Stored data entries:
══════════
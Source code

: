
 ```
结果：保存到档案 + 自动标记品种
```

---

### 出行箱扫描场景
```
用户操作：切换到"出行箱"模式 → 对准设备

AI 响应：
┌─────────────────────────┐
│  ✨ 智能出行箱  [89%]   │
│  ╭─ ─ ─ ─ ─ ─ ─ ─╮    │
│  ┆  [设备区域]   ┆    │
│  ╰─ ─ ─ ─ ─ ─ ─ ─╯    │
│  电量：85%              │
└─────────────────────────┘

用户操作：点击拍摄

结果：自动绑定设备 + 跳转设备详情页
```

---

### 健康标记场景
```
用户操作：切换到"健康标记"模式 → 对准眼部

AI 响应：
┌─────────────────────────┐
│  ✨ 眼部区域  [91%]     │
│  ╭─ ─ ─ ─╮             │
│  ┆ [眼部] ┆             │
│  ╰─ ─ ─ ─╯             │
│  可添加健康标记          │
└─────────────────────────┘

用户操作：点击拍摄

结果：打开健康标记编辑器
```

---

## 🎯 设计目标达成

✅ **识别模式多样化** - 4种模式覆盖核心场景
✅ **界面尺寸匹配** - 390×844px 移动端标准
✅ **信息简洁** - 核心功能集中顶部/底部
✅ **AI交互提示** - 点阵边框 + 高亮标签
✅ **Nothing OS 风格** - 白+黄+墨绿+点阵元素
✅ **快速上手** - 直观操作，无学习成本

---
══════════
# TASK TO COMPLETE
Reproduce every line in the data that has the word "用户操作" in it.

# TASK SOLUTION
用户操作：切换到"出行箱"模式 → 对准设备
用户操作：点击拍摄
用户操作：切换到"健康标记"模式 → 对准眼部
用户操作：点击拍摄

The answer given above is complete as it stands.